The production received lukewarm reviews, with critics focusing on the huge cast of characters and unsympathetic plotlines. The Broadway production closed on May 20, 2001 after 198 performances and 34 previews.
United States tours
The script for the first tour was extensively reworked after the poor showing on Broadway. This resulted in the removal or reworking of several songs. The biggest change involves Jojo, who is initially an anonymous boy who thinks up The Cat in the Hat when he finds a strange hat at center stage. The Cat helps the boy create the Seussian universe and the rest of the story.

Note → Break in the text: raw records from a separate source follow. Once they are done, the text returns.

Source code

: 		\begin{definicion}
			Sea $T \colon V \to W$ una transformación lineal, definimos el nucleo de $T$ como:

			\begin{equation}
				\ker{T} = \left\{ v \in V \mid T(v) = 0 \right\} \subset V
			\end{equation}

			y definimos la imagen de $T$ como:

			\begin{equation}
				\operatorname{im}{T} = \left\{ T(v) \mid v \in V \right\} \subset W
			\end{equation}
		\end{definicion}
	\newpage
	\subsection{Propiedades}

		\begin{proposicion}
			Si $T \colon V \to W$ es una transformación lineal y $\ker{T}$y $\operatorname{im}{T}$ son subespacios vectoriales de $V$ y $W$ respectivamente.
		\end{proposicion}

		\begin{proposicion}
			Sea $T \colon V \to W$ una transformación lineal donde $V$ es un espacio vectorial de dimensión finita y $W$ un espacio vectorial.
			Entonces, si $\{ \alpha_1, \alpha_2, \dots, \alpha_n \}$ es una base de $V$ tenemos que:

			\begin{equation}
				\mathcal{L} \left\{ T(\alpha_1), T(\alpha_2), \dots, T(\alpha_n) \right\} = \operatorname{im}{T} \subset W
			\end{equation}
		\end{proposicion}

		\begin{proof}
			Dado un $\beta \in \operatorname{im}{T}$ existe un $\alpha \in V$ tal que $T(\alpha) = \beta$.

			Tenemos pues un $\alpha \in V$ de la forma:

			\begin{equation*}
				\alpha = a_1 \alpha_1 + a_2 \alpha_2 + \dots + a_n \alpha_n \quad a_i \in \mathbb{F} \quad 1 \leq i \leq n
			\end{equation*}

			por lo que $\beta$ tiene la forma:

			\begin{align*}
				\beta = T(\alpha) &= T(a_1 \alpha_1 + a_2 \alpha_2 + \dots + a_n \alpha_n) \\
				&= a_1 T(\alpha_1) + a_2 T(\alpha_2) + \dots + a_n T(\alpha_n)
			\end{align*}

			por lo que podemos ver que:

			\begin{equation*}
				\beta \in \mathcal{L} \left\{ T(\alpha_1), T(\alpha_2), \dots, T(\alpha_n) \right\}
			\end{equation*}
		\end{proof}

The Cat later shoves the boy into the story, making him play the role of Jojo. There is also additional dialogue, as well as the deletion of some songs and their reprises.

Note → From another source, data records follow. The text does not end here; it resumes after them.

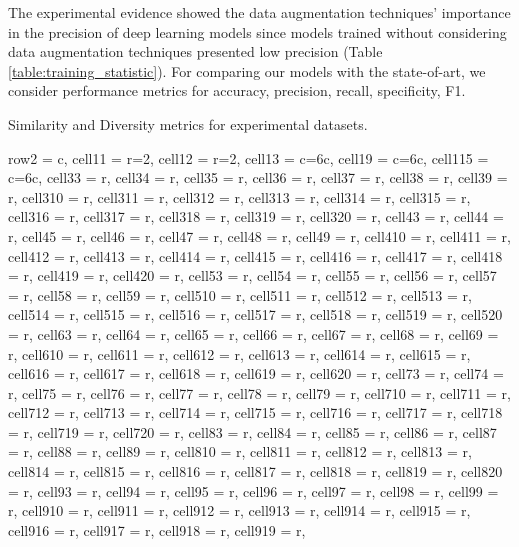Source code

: \documentclass[journal]{IEEEtran}
\begin{document}
The experimental evidence showed the data augmentation techniques' importance in the precision of deep learning models since models trained without considering data augmentation techniques presented low precision (Table \ref{table:training_statistic}).
For comparing our models with the state-of-art, we consider performance metrics for accuracy, precision, recall, specificity, F1.

\begin{table}
\caption{Similarity and Diversity metrics for experimental datasets.}
\centering
\begin{adjustbox}{width=\textwidth}
\begin{tblr}{
  row{2} = {c},  cell{1}{1} = {r=2}{},  cell{1}{2} = {r=2}{},  cell{1}{3} = {c=6}{c},  cell{1}{9} = {c=6}{c},  cell{1}{15} = {c=6}{c},  cell{3}{3} = {r},  cell{3}{4} = {r},  cell{3}{5} = {r},  cell{3}{6} = {r},  cell{3}{7} = {r},  cell{3}{8} = {r},  cell{3}{9} = {r},  cell{3}{10} = {r},  cell{3}{11} = {r},  cell{3}{12} = {r},  cell{3}{13} = {r},  cell{3}{14} = {r},  cell{3}{15} = {r},  cell{3}{16} = {r},  cell{3}{17} = {r},  cell{3}{18} = {r},  cell{3}{19} = {r},  cell{3}{20} = {r},  cell{4}{3} = {r},  cell{4}{4} = {r},  cell{4}{5} = {r},  cell{4}{6} = {r},  cell{4}{7} = {r},  cell{4}{8} = {r},  cell{4}{9} = {r},  cell{4}{10} = {r},  cell{4}{11} = {r},  cell{4}{12} = {r},  cell{4}{13} = {r},  cell{4}{14} = {r},  cell{4}{15} = {r},  cell{4}{16} = {r},  cell{4}{17} = {r},  cell{4}{18} = {r},  cell{4}{19} = {r},  cell{4}{20} = {r},  cell{5}{3} = {r},  cell{5}{4} = {r},  cell{5}{5} = {r},  cell{5}{6} = {r},  cell{5}{7} = {r},  cell{5}{8} = {r},  cell{5}{9} = {r},  cell{5}{10} = {r},  cell{5}{11} = {r},  cell{5}{12} = {r},  cell{5}{13} = {r},  cell{5}{14} = {r},  cell{5}{15} = {r},  cell{5}{16} = {r},  cell{5}{17} = {r},  cell{5}{18} = {r},  cell{5}{19} = {r},  cell{5}{20} = {r},  cell{6}{3} = {r},  cell{6}{4} = {r},  cell{6}{5} = {r},  cell{6}{6} = {r},  cell{6}{7} = {r},  cell{6}{8} = {r},  cell{6}{9} = {r},  cell{6}{10} = {r},  cell{6}{11} = {r},  cell{6}{12} = {r},  cell{6}{13} = {r},  cell{6}{14} = {r},  cell{6}{15} = {r},  cell{6}{16} = {r},  cell{6}{17} = {r},  cell{6}{18} = {r},  cell{6}{19} = {r},  cell{6}{20} = {r},  cell{7}{3} = {r},  cell{7}{4} = {r},  cell{7}{5} = {r},  cell{7}{6} = {r},  cell{7}{7} = {r},  cell{7}{8} = {r},  cell{7}{9} = {r},  cell{7}{10} = {r},  cell{7}{11} = {r},  cell{7}{12} = {r},  cell{7}{13} = {r},  cell{7}{14} = {r},  cell{7}{15} = {r},  cell{7}{16} = {r},  cell{7}{17} = {r},  cell{7}{18} = {r},  cell{7}{19} = {r},  cell{7}{20} = {r},  cell{8}{3} = {r},  cell{8}{4} = {r},  cell{8}{5} = {r},  cell{8}{6} = {r},  cell{8}{7} = {r},  cell{8}{8} = {r},  cell{8}{9} = {r},  cell{8}{10} = {r},  cell{8}{11} = {r},  cell{8}{12} = {r},  cell{8}{13} = {r},  cell{8}{14} = {r},  cell{8}{15} = {r},  cell{8}{16} = {r},  cell{8}{17} = {r},  cell{8}{18} = {r},  cell{8}{19} = {r},  cell{8}{20} = {r},  cell{9}{3} = {r},  cell{9}{4} = {r},  cell{9}{5} = {r},  cell{9}{6} = {r},  cell{9}{7} = {r},  cell{9}{8} = {r},  cell{9}{9} = {r},  cell{9}{10} = {r},  cell{9}{11} = {r},  cell{9}{12} = {r},  cell{9}{13} = {r},  cell{9}{14} = {r},  cell{9}{15} = {r},  cell{9}{16} = {r},  cell{9}{17} = {r},  cell{9}{18} = {r},  cell{9}{19} = {r},  }
\end{tblr}
\end{adjustbox}
\end{table}
\end{document}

It is this version of the musical that is currently rented by the leasing company, and has enjoyed some success in regional and children's theater companies across the country.

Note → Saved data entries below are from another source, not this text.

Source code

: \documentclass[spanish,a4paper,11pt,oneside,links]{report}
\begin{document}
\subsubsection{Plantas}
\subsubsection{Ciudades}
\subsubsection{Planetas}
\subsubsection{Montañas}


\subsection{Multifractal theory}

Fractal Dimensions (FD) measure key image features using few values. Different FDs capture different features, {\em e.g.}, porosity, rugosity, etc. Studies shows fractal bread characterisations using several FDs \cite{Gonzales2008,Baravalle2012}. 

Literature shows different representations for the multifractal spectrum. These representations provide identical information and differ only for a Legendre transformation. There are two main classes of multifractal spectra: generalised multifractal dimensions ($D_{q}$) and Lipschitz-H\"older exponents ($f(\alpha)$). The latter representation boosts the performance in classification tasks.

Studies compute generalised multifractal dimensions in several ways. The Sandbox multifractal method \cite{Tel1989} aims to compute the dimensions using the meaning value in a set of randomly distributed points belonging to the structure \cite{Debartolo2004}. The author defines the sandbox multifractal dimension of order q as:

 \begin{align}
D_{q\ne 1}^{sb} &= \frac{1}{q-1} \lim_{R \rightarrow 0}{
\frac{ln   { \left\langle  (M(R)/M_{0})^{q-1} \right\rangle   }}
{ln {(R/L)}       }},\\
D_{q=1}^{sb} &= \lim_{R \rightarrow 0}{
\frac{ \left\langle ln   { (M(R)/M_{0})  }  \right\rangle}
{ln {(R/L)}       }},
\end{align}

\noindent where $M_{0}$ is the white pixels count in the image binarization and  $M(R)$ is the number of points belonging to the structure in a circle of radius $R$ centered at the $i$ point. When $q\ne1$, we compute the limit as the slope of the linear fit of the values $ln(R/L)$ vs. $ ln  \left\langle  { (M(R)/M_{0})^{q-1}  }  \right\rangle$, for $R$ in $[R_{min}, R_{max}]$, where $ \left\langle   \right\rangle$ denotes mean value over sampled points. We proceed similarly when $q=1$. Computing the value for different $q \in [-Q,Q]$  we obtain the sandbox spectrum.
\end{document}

A 90-minute Off-Broadway production was staged at the Lucille Lortel Theatre from July 19, 2007 through August 17, 2007 by Theatreworks USA, directed and choreographed by Marcia Milgrom Dodge and starring Shorey Walker as The Cat in the Hat. This production was downscaled from the first USA tour.
West End, London
Seussical opened on the West End at the Arts Theatre on December 4, 2012, by Sell a Door Theatre Company based in Greenwich, London. Produced by David Hutchinson and Phillip Rowntree and directed by Phillip Rowntree, designed by Richard Evans, lighting by Alexander Ridgers with choreography by Cressida Carrè.
Another one-act version of the show, Seussical the Musical, Jr. is designed for performances by junior high or middle school students, and part of the MTI "Jr." series. The Junior version of Seussical was changed from the full-length Broadway version to make it shorter, in one act, and more accessible for younger actors.
A one-act version of the show was reworked with the permissions of the playwrights in 2004. The "Theatre for Young Audience" version contains significant changes, including reducing the cast to 12 actors and removing the entire military subplot.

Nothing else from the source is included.